I like black people. Apparently, as a nation so do we. Our finest athletes that we worship are predominantly black. Apparently, we like to have sex and procreate with people of color. We just passed the over 50% mark in our census that indicates more mixed babies, or those of born of color, were born than white babies. (Which is kind of interesting because mixed babies could be counted amongst the white babies because they are half white, but interesting that mixed babies are counted in with those of color…kind of like in the musical “Showboat”. One drop of black blood…and you are black.) We have a black president, and several of our finest musicians, physicists, mathematicians, poets, writers, and intellectuals are black.

We are a nation of color…and we like it. That scares the hell out of some.

It hasn’t been lost on me, or any of the residents of these sleepy little towns here in Louisiana, that blacks were formerly slaves. As I walked by this old plantation house, a grandma, momma, baby, and I talked about the nice architecture. We also talked about the fact that little house in the bottom right corner was where the slaves lived. They were black.

It is June here in Louisiana…it is hot. But, I realize that all the kind and wonderful people I’ve met, many of which might be counted in the kindest people I’ve met were descendants of slaves. Most of them are still poor, most still work hard everyday. Maurice, whom I met yesterday, is 85 years old and proudly told me he has never taken a dime of social help money in his life. His shirt wasn’t new, he had working man’s clothes on. Not that they were “designed” to be for faux workingmen like Carhartt’s. No, but they showed the signs of work being done. Just like the dusk mask that was perched atop his head.

Fannie was living far away in Dallas, when her momma got sick. She moved back to the sleepy little town of Gibsland, LA to take care of her. For three years till her mother’s passing, she cooked and cleaned and cared for her mother, then she passed. When I asked her why, she said, “Why not it is what I would want.” Fannie stayed here…28 more years. I asked her why she stayed? She said she liked it here. That is enough for me.

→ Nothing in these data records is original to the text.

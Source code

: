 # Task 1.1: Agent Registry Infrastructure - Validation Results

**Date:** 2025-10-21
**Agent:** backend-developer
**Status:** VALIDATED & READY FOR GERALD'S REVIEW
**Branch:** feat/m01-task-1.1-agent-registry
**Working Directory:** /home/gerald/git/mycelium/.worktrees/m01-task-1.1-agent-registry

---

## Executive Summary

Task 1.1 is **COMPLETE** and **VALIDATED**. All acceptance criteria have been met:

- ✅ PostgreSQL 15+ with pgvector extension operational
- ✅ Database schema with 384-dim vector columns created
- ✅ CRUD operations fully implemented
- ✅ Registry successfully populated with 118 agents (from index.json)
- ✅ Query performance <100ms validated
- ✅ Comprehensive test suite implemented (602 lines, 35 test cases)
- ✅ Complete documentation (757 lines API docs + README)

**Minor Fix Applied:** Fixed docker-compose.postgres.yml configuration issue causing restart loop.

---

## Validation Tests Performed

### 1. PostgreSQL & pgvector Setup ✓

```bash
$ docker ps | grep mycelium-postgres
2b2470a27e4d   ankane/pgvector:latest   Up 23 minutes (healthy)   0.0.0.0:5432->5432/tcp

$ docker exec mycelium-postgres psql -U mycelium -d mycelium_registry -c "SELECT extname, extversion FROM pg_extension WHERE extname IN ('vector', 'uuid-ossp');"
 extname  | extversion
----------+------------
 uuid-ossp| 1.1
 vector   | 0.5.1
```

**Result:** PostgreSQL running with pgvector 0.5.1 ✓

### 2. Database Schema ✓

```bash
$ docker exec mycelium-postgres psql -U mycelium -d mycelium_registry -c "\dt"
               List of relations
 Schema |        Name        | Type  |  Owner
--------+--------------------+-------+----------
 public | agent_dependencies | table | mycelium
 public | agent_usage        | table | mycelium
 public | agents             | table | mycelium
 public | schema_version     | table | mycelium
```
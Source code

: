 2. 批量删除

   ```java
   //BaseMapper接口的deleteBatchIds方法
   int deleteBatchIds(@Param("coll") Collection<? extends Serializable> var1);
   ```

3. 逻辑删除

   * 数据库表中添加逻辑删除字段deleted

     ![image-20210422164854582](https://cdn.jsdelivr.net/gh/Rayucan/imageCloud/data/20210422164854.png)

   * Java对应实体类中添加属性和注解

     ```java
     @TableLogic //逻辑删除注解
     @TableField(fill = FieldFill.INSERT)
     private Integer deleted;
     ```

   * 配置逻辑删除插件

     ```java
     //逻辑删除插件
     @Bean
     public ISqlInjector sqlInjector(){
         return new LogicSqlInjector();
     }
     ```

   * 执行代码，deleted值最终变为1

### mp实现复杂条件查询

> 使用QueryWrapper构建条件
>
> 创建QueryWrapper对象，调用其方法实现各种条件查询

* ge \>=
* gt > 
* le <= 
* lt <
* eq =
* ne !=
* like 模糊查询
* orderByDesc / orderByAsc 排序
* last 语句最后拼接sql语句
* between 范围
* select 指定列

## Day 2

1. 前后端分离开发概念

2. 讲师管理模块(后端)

Barry is her fiance. They work together too at the town grocery store. The small grocery store is very similar to the barbershop in the rural south so I’ve discovered. It is where people congregate, gossip, say hi to friends, and in general love on each other. Barry upon seeing the drawing I did of him said, “Damn, that’s me!” Then, he fist pumped me…man hug. It was cool that I got to draw them both, they could give the drawing of themselves to the other. A love offering in a way. Drawing someone allows you to see a bit of their character, as such the finished piece isn’t so much an art work…but a distillation of their humanity and personality caught on paper with chalk.

Later that day, Barry drove me the last 4 miles into town. He didn’t have to, but he drove out to find me, to see that I needed anything money, food, or water. Why did he try? He could, so he did what he could.

I was stopped by a reporter yesterday, and asked to be filmed for the news. The aired version of our conversation stressed not peace so much, but that I’ve have experienced the greatest numbers of kindnesses to me personally here in the south. Which IS peace. That southern hospitality is really quite true. People are nicer down south. Imagine if we all adopted their ethic. And yet, people down here have been through so much.

Slavery was a fight over peoples wills. Abolition was a fight over peoples captivity. The civil rights movement was a fight over peoples rights as human beings. The occupy movement is a fight for economic justice. Health care is a fight for the basic human right to be given the best care possible regardless of your economic abilities. We now face the most fundamental of all questions: Should I care for those who have done me wrong? Should churches leave their doors unlocked? Should I help everyone I see in need?

Be Kind.

As I walk the roads of the south in summer, I am reminded that formerly, we put these lovely black people out into the fields from sun up till down working in this heat. I doubt many people have walked across the south like  I am in the heat of the summer since perhaps Harriet Tubman. As I receive kindness from people along my trip, and I am able to give kindness back, I am all too aware that I am only able to do this because of the underground railroad. All the little stores, post offices, McDonald’s, and other joints that have let me cool off in the heat of the day, given me some cool water to drink, or sent me off with a banana in my pocket.

They may not have much, but what they do, they give freely. They do this despite never receiving their 40 acres and a mule. They do this despite the country incarcerating 4 men of color for every white one. They do this despite President Bush pardoning record, “Blacks have had the poorest chance of receiving the president’s ultimate act of mercy, White criminals seeking presidential pardons over the past decade have been nearly four times as likely to succeed as minorities,” and that is for equal and often lesser crimes!!! Information can be found here: Propublica

And yet, they have chosen to be the love anyway. Who am I to do different?

My friend Scaughdt reminded me again today that all religions say the same thing. Love your enemies. Be kind. Thankfully the wonderful black, white, hispanic, and every other race has shown me exactly how. Do it, through love. You can be the person that helped Harriet Tubman. You can do it in your neighborhood…find someone in need and help them.